**Task details**
Word for word, give the data again without its pictures.

- Opening Delimiter -

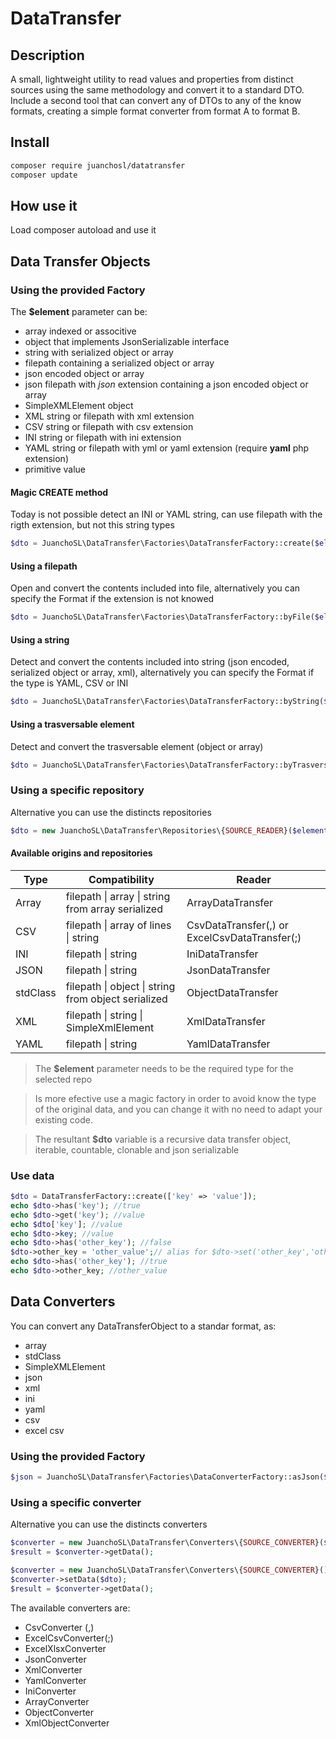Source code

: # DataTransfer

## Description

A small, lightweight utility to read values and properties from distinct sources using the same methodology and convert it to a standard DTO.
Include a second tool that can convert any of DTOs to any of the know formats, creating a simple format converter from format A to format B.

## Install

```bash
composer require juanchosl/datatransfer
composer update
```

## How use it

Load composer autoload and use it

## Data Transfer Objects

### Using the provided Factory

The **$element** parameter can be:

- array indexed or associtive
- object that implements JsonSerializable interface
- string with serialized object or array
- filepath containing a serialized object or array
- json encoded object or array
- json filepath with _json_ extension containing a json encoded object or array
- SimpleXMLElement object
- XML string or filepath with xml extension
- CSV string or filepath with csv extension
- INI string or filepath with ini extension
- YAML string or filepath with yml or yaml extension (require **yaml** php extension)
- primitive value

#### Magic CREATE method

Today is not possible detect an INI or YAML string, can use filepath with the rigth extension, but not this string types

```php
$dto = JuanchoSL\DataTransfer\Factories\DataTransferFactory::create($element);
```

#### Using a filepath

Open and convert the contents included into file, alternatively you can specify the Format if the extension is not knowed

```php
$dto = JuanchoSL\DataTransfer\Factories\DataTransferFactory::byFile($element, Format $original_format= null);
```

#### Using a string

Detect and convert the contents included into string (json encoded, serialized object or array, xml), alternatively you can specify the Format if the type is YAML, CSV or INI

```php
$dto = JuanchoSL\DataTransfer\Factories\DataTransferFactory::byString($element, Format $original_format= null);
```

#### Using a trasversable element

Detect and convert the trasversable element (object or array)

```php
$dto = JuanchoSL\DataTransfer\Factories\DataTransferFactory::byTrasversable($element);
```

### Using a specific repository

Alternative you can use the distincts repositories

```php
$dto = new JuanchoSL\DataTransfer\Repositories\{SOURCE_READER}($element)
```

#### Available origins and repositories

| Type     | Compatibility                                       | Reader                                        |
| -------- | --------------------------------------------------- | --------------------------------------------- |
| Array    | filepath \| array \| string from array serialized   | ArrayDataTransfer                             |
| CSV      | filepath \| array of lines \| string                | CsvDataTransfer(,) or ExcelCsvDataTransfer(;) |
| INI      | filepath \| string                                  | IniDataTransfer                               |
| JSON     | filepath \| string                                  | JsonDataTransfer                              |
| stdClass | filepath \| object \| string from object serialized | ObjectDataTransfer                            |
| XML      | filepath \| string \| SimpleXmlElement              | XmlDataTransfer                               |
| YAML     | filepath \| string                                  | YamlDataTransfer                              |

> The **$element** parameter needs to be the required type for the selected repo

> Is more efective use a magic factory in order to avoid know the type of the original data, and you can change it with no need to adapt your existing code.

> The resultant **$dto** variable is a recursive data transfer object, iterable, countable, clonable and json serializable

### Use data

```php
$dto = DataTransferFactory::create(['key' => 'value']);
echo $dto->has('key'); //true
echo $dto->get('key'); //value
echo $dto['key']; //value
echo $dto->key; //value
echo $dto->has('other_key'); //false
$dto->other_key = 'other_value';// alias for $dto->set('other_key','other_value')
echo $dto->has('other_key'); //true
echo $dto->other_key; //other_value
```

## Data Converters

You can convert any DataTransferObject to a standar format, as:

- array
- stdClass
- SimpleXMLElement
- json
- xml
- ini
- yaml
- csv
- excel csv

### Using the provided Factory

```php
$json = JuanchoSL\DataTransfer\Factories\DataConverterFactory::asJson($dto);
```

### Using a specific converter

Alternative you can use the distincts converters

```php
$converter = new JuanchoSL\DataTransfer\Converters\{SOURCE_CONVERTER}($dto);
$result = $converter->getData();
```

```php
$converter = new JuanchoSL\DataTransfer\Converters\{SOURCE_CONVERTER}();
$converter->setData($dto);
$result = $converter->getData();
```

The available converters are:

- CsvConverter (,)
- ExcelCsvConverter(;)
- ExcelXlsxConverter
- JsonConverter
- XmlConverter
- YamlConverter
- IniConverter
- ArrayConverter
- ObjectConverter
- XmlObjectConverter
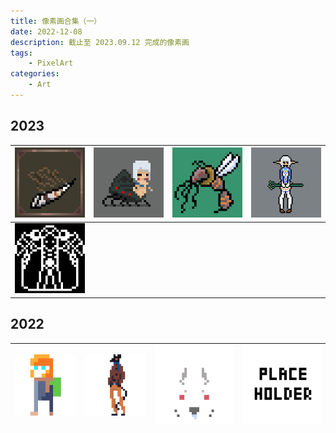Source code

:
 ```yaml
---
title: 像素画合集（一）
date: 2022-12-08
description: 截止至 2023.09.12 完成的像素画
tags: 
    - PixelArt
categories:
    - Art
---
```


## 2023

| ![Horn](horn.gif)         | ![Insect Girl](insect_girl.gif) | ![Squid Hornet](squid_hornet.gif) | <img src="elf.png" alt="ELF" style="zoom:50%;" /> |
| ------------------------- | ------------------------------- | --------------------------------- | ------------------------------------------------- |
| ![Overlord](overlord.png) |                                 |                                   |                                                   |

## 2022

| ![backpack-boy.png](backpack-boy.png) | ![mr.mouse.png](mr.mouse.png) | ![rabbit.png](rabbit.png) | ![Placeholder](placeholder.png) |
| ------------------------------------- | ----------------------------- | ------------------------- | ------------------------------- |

- Closing Delimiter -

**Answer to this exercise**
Source code

: # DataTransfer

## Description

A small, lightweight utility to read values and properties from distinct sources using the same methodology and convert it to a standard DTO.
Include a second tool that can convert any of DTOs to any of the know formats, creating a simple format converter from format A to format B.

## Install

```bash
composer require juanchosl/datatransfer
composer update
```

## How use it

Load composer autoload and use it

## Data Transfer Objects

### Using the provided Factory

The **$element** parameter can be:

- array indexed or associtive
- object that implements JsonSerializable interface
- string with serialized object or array
- filepath containing a serialized object or array
- json encoded object or array
- json filepath with _json_ extension containing a json encoded object or array
- SimpleXMLElement object
- XML string or filepath with xml extension
- CSV string or filepath with csv extension
- INI string or filepath with ini extension
- YAML string or filepath with yml or yaml extension (require **yaml** php extension)
- primitive value

#### Magic CREATE method

Today is not possible detect an INI or YAML string, can use filepath with the rigth extension, but not this string types

```php
$dto = JuanchoSL\DataTransfer\Factories\DataTransferFactory::create($element);
```

#### Using a filepath

Open and convert the contents included into file, alternatively you can specify the Format if the extension is not knowed

```php
$dto = JuanchoSL\DataTransfer\Factories\DataTransferFactory::byFile($element, Format $original_format= null);
```

#### Using a string

Detect and convert the contents included into string (json encoded, serialized object or array, xml), alternatively you can specify the Format if the type is YAML, CSV or INI

```php
$dto = JuanchoSL\DataTransfer\Factories\DataTransferFactory::byString($element, Format $original_format= null);
```

#### Using a trasversable element

Detect and convert the trasversable element (object or array)

```php
$dto = JuanchoSL\DataTransfer\Factories\DataTransferFactory::byTrasversable($element);
```

### Using a specific repository

Alternative you can use the distincts repositories

```php
$dto = new JuanchoSL\DataTransfer\Repositories\{SOURCE_READER}($element)
```

#### Available origins and repositories

| Type     | Compatibility                                       | Reader                                        |
| -------- | --------------------------------------------------- | --------------------------------------------- |
| Array    | filepath \| array \| string from array serialized   | ArrayDataTransfer                             |
| CSV      | filepath \| array of lines \| string                | CsvDataTransfer(,) or ExcelCsvDataTransfer(;) |
| INI      | filepath \| string                                  | IniDataTransfer                               |
| JSON     | filepath \| string                                  | JsonDataTransfer                              |
| stdClass | filepath \| object \| string from object serialized | ObjectDataTransfer                            |
| XML      | filepath \| string \| SimpleXmlElement              | XmlDataTransfer                               |
| YAML     | filepath \| string                                  | YamlDataTransfer                              |

> The **$element** parameter needs to be the required type for the selected repo

> Is more efective use a magic factory in order to avoid know the type of the original data, and you can change it with no need to adapt your existing code.

> The resultant **$dto** variable is a recursive data transfer object, iterable, countable, clonable and json serializable

### Use data

```php
$dto = DataTransferFactory::create(['key' => 'value']);
echo $dto->has('key'); //true
echo $dto->get('key'); //value
echo $dto['key']; //value
echo $dto->key; //value
echo $dto->has('other_key'); //false
$dto->other_key = 'other_value';// alias for $dto->set('other_key','other_value')
echo $dto->has('other_key'); //true
echo $dto->other_key; //other_value
```

## Data Converters

You can convert any DataTransferObject to a standar format, as:

- array
- stdClass
- SimpleXMLElement
- json
- xml
- ini
- yaml
- csv
- excel csv

### Using the provided Factory

```php
$json = JuanchoSL\DataTransfer\Factories\DataConverterFactory::asJson($dto);
```

### Using a specific converter

Alternative you can use the distincts converters

```php
$converter = new JuanchoSL\DataTransfer\Converters\{SOURCE_CONVERTER}($dto);
$result = $converter->getData();
```

```php
$converter = new JuanchoSL\DataTransfer\Converters\{SOURCE_CONVERTER}();
$converter->setData($dto);
$result = $converter->getData();
```

The available converters are:

- CsvConverter (,)
- ExcelCsvConverter(;)
- ExcelXlsxConverter
- JsonConverter
- XmlConverter
- YamlConverter
- IniConverter
- ArrayConverter
- ObjectConverter
- XmlObjectConverter
Source code

:
 ```yaml
---
title: 像素画合集（一）
date: 2022-12-08
description: 截止至 2023.09.12 完成的像素画
tags: 
    - PixelArt
categories:
    - Art
---
```


## 2023

| ![Horn](horn.gif)         | ![Insect Girl](insect_girl.gif) | ![Squid Hornet](squid_hornet.gif) | <img src="elf.png" alt="ELF" style="zoom:50%;" /> |
| ------------------------- | ------------------------------- | --------------------------------- | ------------------------------------------------- |
| ![Overlord](overlord.png) |                                 |                                   |                                                   |

## 2022

| ![backpack-boy.png](backpack-boy.png) | ![mr.mouse.png](mr.mouse.png) | ![rabbit.png](rabbit.png) | ![Placeholder](placeholder.png) |
| ------------------------------------- | ----------------------------- | ------------------------- | ------------------------------- |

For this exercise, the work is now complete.